↓↓↓

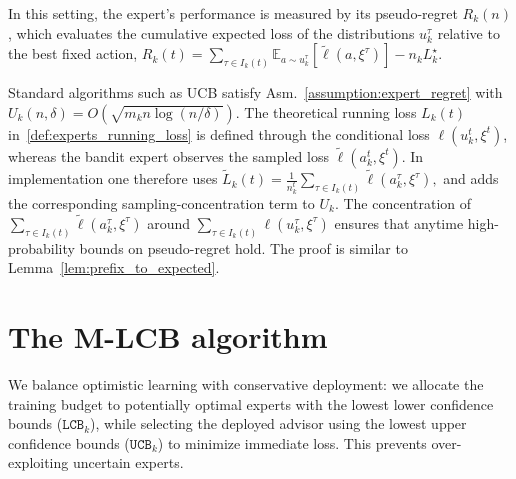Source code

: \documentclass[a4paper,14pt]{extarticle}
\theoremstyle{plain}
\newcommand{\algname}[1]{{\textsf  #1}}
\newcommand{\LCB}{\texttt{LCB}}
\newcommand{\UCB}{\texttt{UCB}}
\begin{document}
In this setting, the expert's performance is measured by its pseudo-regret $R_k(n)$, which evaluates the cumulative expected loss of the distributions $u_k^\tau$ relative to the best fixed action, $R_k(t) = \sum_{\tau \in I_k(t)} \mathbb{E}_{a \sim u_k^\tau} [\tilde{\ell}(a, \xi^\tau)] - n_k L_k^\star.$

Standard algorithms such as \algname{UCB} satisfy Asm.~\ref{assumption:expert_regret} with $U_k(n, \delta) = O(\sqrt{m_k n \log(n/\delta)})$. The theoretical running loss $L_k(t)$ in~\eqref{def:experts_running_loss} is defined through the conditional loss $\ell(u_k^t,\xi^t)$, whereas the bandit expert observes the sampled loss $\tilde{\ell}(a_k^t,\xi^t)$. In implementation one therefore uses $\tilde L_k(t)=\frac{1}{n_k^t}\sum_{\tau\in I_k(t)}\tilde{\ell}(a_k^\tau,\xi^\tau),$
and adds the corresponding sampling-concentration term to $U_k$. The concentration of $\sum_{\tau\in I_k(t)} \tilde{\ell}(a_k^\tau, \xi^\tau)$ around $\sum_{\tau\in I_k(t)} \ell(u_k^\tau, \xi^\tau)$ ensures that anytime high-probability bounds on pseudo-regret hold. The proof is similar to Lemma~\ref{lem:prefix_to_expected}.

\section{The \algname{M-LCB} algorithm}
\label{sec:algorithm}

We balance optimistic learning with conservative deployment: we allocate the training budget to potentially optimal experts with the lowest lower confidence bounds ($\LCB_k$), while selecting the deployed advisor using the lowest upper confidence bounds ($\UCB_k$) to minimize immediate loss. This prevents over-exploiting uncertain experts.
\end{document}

↑↑↑
↓↓↓

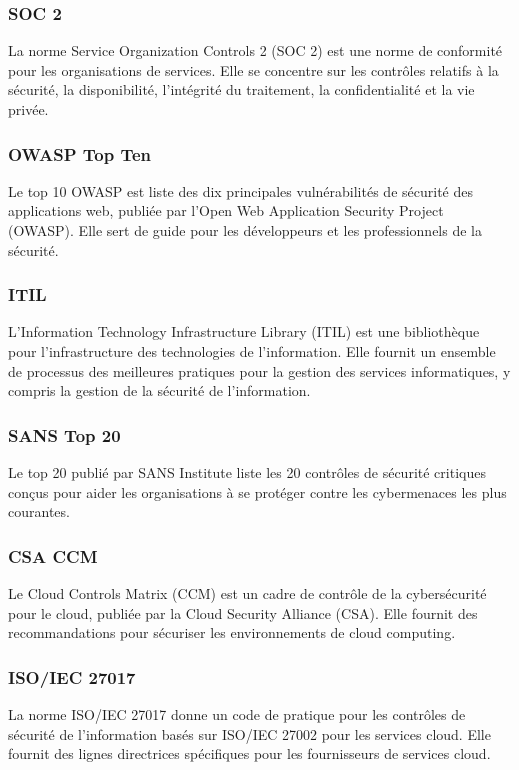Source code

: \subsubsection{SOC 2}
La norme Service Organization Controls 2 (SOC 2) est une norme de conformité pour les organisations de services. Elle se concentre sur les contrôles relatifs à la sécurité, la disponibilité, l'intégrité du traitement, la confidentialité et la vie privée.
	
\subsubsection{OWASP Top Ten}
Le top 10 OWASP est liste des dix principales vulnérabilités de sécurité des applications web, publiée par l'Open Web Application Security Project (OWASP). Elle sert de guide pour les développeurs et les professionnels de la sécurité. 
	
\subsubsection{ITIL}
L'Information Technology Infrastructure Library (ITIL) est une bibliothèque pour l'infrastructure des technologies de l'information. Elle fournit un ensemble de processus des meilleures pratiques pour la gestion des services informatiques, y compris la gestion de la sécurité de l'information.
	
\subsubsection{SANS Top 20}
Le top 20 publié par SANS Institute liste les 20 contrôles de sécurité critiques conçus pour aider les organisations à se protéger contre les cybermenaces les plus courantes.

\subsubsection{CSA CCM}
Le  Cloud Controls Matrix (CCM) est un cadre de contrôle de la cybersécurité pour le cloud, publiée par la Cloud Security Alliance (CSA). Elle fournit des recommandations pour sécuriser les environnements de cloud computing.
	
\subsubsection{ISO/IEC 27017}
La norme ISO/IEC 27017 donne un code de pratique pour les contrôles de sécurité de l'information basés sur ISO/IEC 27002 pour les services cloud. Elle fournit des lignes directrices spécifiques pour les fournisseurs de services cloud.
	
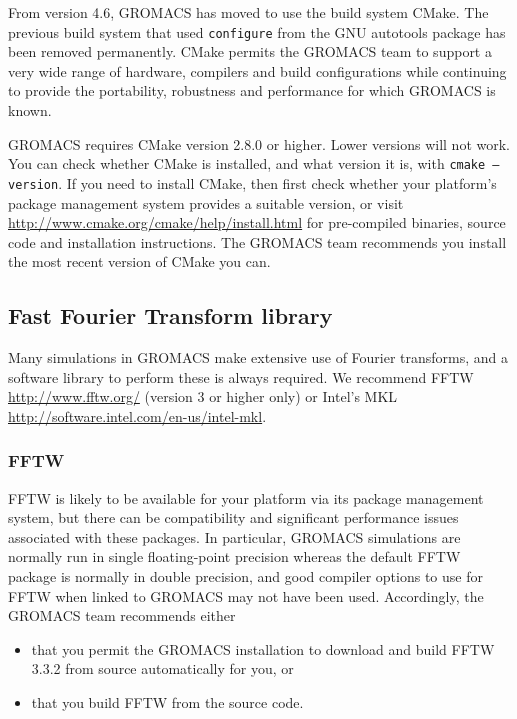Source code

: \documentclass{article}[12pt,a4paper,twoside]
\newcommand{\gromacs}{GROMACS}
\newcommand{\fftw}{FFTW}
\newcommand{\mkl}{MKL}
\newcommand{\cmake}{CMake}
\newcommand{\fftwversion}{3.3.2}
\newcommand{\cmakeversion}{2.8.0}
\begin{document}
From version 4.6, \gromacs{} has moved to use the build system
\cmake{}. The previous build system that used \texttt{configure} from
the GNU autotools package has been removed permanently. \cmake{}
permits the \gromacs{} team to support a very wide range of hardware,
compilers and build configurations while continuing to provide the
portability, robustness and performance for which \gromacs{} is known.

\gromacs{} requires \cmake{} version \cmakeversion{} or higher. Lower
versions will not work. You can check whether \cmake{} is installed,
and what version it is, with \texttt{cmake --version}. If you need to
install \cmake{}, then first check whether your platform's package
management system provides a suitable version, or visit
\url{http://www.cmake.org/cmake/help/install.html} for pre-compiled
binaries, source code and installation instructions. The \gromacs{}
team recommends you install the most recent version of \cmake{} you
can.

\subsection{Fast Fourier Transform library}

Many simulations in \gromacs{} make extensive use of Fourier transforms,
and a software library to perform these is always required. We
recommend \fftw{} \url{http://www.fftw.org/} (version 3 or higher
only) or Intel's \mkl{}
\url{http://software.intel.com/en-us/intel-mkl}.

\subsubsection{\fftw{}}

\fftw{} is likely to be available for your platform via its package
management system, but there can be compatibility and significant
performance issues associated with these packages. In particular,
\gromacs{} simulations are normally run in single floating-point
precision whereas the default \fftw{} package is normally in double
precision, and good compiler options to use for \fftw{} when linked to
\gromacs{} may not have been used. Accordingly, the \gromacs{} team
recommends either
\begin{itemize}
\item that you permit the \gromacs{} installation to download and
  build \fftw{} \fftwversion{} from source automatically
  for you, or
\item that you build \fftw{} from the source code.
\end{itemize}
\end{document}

↑↑↑

■ **Work request**
For the listing above, give the number of lines that contain the string "cloud" and nothing else.

■ **Exercise result**
2